Retype, exactly as they appear below, the lines between the line holding "zero is interesting." and the line holding "are less than it.", both ends included.

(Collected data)
┌────────

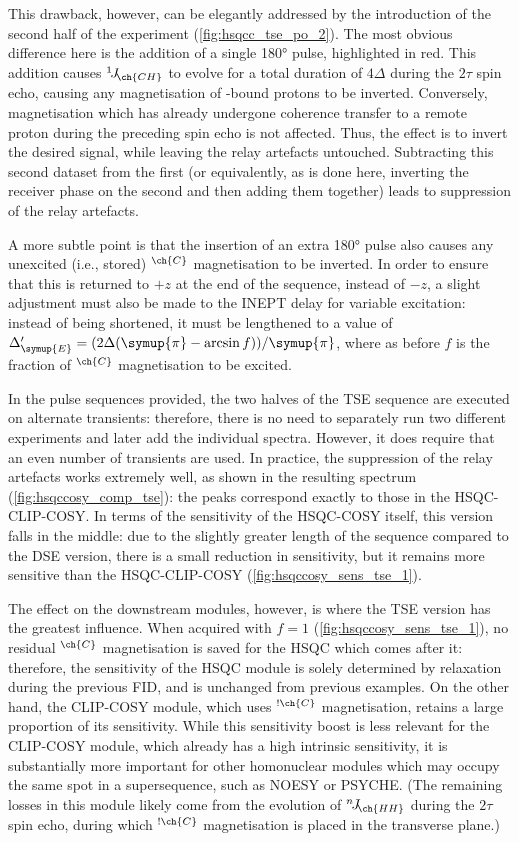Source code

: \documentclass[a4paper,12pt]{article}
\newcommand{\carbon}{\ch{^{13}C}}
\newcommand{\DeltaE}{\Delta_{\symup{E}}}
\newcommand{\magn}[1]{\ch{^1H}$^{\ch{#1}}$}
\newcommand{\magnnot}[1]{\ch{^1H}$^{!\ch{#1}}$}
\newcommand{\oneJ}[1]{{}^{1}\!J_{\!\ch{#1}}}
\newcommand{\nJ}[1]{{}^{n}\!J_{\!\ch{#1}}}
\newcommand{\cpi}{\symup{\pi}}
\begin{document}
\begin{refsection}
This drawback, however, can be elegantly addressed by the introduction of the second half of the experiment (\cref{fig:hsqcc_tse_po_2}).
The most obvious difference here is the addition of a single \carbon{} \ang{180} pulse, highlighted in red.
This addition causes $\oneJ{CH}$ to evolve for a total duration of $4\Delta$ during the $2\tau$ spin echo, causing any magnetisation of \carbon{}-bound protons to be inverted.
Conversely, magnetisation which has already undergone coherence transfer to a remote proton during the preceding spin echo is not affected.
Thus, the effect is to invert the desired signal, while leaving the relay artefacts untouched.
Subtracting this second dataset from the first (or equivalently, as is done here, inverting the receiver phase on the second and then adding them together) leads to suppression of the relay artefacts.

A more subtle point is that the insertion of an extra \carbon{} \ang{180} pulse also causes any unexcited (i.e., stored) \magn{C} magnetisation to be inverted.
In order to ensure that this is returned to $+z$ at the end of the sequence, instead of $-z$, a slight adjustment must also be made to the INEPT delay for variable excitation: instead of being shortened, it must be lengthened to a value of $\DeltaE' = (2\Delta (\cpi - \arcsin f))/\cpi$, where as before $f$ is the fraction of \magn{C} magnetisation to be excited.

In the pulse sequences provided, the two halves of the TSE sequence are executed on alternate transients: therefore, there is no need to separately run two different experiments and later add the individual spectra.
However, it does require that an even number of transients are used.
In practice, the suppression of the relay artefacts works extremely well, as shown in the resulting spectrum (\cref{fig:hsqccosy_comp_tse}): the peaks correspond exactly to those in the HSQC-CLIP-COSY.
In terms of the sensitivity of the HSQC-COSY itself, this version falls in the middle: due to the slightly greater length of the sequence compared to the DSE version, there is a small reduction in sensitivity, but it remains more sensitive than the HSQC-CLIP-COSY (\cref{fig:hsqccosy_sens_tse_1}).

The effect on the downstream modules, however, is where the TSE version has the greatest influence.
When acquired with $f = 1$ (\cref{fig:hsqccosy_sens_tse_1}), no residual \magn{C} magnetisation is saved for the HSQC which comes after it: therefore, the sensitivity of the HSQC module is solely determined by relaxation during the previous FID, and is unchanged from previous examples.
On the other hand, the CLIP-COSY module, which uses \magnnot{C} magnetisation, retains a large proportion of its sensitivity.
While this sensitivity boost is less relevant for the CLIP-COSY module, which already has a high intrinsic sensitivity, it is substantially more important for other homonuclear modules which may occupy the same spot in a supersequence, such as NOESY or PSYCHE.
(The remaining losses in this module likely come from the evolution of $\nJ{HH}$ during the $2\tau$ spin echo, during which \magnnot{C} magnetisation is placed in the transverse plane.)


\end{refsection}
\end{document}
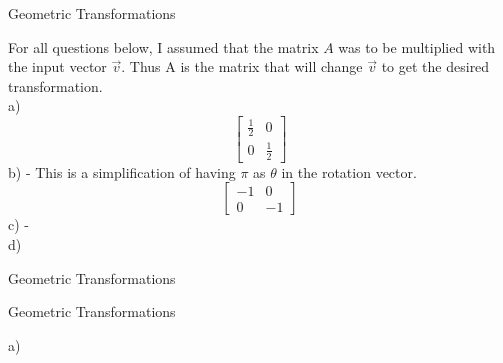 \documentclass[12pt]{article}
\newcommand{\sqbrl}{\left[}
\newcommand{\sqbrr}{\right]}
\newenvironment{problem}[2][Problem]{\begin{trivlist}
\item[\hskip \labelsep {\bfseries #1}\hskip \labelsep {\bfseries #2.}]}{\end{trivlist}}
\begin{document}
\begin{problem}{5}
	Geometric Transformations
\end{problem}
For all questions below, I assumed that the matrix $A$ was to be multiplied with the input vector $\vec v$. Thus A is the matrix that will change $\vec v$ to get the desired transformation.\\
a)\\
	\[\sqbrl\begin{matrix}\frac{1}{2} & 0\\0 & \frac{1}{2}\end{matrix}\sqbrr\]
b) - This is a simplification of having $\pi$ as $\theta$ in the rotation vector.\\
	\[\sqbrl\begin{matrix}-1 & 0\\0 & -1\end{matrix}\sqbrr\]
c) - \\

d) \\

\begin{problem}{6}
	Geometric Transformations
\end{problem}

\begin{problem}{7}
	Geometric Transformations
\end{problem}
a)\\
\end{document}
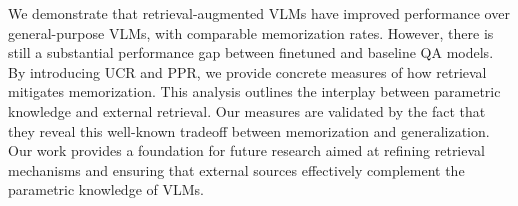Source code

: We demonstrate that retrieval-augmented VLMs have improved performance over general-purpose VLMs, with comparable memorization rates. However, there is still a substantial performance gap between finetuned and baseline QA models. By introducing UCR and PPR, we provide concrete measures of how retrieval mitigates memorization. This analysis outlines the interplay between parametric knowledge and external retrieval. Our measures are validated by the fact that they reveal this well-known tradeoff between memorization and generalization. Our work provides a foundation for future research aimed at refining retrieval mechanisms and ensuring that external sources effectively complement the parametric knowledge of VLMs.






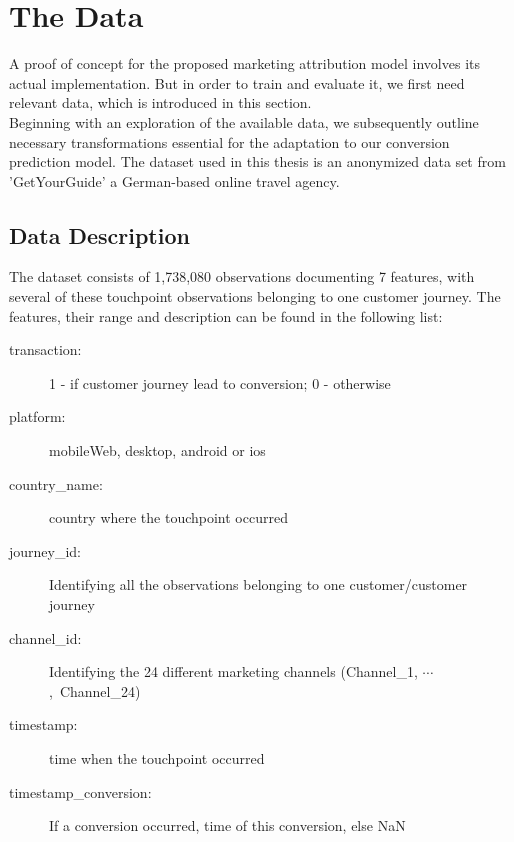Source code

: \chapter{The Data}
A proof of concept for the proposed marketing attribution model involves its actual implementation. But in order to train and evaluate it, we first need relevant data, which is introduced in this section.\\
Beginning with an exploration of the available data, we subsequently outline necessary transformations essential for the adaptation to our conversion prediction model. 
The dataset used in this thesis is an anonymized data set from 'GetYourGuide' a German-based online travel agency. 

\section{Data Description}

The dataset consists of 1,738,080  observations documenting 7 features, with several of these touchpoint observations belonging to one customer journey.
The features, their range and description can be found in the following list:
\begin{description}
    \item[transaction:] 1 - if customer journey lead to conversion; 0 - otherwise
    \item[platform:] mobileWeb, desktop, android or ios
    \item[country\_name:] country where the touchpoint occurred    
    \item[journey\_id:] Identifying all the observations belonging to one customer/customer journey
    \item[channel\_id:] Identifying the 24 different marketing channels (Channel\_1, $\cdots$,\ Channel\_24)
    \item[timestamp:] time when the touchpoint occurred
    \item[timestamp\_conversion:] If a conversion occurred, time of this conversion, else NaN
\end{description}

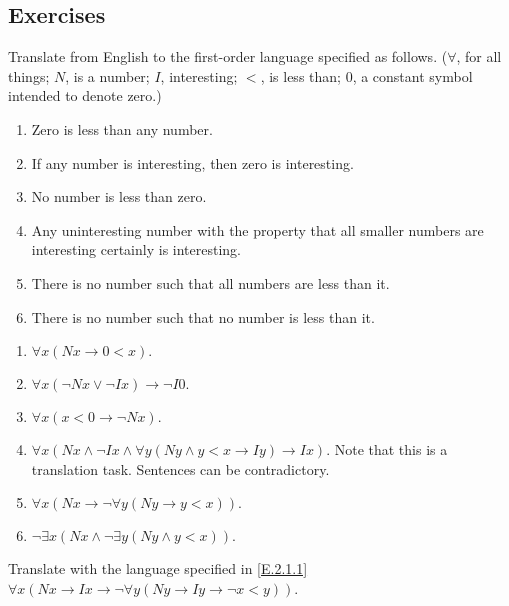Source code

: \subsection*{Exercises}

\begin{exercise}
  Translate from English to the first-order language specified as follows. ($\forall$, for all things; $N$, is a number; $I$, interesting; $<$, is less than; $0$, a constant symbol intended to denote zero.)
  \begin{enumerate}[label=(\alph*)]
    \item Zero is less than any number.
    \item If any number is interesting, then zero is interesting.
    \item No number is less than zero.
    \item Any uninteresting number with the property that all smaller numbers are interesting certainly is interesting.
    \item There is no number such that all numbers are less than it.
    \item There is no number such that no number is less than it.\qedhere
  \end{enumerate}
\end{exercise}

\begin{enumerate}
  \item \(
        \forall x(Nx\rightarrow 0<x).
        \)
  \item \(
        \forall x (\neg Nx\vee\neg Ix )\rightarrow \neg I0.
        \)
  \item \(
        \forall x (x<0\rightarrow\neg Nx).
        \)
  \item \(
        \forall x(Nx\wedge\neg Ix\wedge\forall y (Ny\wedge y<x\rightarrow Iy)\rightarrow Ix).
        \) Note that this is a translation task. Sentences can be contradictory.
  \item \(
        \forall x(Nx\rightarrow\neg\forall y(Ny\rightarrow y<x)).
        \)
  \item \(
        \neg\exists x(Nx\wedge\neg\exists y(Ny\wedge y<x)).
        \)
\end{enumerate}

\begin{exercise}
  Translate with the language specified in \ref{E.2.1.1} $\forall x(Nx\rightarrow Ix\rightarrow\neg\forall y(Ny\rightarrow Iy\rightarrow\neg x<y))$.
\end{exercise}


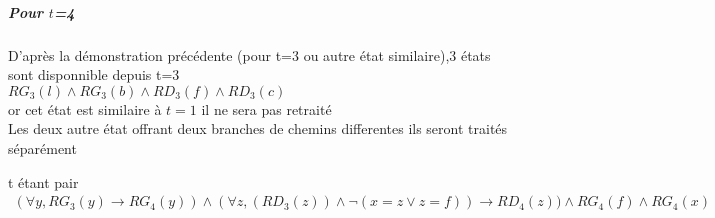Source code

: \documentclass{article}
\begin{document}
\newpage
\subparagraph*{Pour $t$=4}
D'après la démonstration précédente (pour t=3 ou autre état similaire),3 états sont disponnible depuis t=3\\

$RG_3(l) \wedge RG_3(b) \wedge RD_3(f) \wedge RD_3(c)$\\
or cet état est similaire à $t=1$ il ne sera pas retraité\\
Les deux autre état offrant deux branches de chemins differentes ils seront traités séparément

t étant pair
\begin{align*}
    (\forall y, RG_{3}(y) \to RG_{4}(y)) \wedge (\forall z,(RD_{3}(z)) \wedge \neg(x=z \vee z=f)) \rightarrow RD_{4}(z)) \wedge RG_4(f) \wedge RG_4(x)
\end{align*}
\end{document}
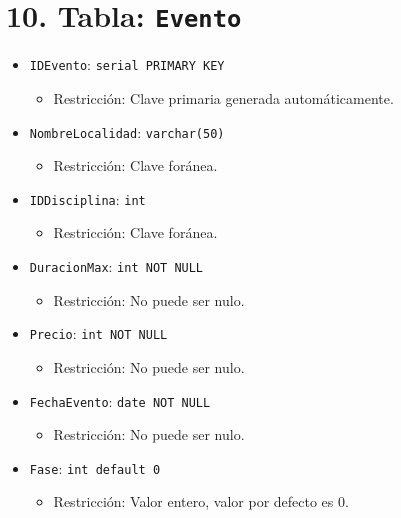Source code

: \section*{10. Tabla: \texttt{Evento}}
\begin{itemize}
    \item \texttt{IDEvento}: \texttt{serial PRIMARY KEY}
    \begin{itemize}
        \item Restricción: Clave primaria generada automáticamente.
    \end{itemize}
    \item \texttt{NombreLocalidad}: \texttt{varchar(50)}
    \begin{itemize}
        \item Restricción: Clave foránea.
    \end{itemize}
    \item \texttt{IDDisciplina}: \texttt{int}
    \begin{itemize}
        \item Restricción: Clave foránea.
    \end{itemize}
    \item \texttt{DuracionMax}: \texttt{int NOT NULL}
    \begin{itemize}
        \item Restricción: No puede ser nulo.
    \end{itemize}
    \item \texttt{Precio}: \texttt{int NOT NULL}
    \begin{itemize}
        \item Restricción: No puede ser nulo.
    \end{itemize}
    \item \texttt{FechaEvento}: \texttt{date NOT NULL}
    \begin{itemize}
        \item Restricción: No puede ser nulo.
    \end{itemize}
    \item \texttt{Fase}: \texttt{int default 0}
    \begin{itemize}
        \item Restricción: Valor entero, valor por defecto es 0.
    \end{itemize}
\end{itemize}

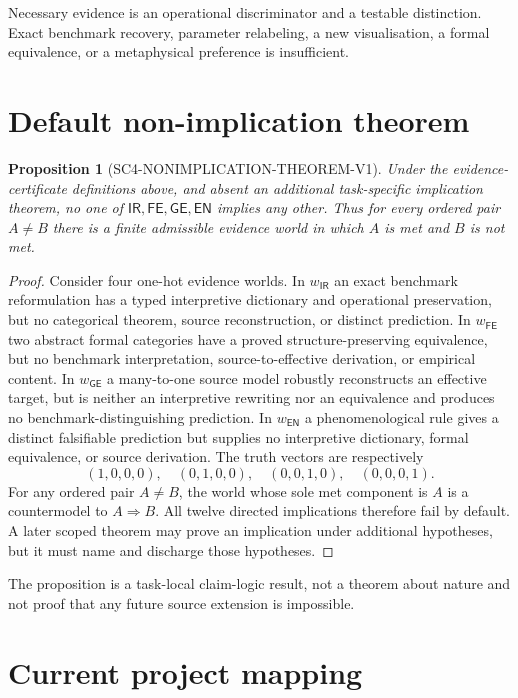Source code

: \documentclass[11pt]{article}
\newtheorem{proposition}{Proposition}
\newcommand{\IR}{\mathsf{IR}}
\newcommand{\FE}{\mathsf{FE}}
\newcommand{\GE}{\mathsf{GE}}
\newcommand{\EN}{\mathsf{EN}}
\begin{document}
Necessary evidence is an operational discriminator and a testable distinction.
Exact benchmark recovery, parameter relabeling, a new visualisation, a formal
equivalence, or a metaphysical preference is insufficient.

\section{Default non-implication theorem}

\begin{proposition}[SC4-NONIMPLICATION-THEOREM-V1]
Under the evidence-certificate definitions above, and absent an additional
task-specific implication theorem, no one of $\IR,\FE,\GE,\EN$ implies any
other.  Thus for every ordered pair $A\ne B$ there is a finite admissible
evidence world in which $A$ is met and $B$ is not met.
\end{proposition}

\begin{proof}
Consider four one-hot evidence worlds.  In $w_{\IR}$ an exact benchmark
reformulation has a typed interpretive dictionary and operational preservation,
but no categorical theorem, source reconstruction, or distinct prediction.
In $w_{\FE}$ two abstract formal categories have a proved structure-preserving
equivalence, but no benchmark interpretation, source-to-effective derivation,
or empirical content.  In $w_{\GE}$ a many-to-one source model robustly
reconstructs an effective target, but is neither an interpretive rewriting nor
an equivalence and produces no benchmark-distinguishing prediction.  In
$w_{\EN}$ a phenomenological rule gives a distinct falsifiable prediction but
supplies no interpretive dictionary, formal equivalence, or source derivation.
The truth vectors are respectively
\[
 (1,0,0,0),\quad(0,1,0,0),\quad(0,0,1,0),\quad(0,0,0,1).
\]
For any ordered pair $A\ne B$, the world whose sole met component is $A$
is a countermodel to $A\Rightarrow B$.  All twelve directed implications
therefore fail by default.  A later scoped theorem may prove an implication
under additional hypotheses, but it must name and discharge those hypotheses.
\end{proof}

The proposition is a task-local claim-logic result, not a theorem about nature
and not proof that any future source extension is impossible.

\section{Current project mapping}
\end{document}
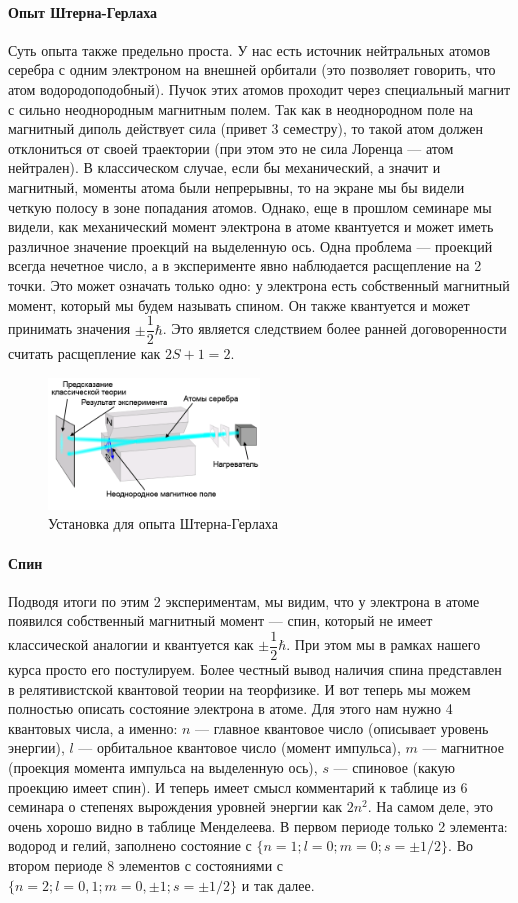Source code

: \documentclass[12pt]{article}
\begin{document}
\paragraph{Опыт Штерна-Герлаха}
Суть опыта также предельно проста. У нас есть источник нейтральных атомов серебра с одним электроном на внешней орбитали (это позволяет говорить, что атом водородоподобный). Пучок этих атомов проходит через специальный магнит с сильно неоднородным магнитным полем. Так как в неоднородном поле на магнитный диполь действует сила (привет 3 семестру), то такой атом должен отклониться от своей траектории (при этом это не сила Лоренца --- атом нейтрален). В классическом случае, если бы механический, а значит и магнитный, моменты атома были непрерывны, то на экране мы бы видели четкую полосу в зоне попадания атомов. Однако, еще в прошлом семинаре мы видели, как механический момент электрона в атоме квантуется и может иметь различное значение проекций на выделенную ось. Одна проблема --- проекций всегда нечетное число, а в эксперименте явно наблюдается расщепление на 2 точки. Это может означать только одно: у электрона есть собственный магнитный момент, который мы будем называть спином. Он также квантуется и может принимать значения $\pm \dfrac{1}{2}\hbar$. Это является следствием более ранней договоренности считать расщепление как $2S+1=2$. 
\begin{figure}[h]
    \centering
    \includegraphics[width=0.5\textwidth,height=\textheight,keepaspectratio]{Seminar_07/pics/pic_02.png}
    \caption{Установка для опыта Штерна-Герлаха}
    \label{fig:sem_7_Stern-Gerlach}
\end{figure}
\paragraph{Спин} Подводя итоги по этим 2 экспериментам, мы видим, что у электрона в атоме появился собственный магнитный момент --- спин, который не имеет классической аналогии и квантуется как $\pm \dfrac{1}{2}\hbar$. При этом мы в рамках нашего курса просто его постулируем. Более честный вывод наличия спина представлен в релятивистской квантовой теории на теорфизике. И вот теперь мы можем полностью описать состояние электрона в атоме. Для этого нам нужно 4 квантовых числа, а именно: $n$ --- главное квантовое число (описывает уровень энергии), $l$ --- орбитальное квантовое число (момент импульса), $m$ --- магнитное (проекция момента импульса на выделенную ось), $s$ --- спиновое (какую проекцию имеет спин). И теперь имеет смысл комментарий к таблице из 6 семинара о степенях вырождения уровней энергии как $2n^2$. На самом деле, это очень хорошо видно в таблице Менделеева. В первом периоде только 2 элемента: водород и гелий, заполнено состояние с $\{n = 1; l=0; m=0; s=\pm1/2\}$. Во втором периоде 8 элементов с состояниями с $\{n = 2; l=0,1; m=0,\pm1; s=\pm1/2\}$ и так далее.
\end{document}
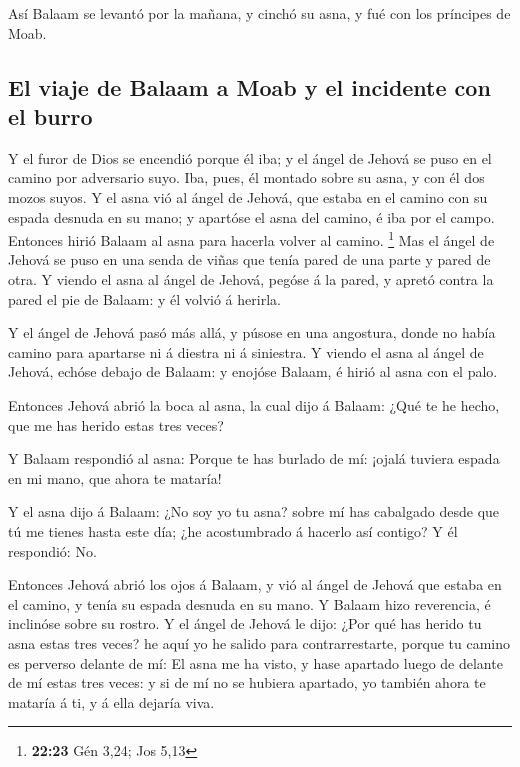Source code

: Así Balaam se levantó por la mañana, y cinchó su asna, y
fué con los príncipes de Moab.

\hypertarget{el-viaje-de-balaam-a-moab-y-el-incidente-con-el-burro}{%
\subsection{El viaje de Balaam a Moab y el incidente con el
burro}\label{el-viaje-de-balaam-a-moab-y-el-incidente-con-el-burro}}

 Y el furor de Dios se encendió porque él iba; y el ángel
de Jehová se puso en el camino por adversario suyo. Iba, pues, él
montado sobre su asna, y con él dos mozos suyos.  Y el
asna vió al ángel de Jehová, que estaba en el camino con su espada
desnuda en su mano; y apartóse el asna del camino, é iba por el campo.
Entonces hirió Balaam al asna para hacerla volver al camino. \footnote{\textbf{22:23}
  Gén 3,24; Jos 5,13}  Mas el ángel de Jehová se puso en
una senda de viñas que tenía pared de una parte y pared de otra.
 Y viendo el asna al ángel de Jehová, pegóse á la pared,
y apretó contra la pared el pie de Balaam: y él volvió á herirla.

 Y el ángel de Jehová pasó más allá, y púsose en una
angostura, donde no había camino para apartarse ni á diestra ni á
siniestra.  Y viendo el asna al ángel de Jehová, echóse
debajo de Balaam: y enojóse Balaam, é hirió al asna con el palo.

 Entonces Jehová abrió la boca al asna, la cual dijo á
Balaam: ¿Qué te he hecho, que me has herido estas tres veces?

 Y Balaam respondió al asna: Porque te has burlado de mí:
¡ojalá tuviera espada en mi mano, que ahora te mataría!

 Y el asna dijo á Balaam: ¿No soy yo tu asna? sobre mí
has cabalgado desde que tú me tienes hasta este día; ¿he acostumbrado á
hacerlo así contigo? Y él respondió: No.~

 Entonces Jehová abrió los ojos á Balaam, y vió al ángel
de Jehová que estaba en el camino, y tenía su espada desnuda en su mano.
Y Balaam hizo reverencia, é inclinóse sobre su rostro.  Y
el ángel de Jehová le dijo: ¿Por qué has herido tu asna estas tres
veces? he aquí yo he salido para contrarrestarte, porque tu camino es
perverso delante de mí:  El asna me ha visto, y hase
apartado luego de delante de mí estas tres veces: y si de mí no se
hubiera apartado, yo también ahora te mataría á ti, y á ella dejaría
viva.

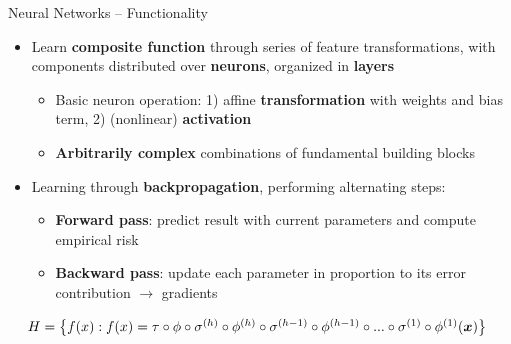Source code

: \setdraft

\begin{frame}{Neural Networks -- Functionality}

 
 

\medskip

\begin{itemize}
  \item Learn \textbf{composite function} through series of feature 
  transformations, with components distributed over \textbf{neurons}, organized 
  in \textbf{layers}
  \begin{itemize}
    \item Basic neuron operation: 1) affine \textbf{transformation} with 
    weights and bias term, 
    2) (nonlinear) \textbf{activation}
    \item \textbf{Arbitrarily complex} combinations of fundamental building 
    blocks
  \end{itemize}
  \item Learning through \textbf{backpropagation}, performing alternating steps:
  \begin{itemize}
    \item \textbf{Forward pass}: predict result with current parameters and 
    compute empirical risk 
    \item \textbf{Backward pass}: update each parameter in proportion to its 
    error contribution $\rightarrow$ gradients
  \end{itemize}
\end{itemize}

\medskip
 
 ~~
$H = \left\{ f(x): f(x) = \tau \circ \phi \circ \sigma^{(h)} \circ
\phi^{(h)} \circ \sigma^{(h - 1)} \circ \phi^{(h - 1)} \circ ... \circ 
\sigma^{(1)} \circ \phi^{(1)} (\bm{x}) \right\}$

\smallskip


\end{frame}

└────────

# ANSWER SECTION
    \item If any number is interesting, then zero is interesting.
    \item No number is less than zero.
    \item Any uninteresting number with the property that all smaller numbers are interesting certainly is interesting.
    \item There is no number such that all numbers are less than it.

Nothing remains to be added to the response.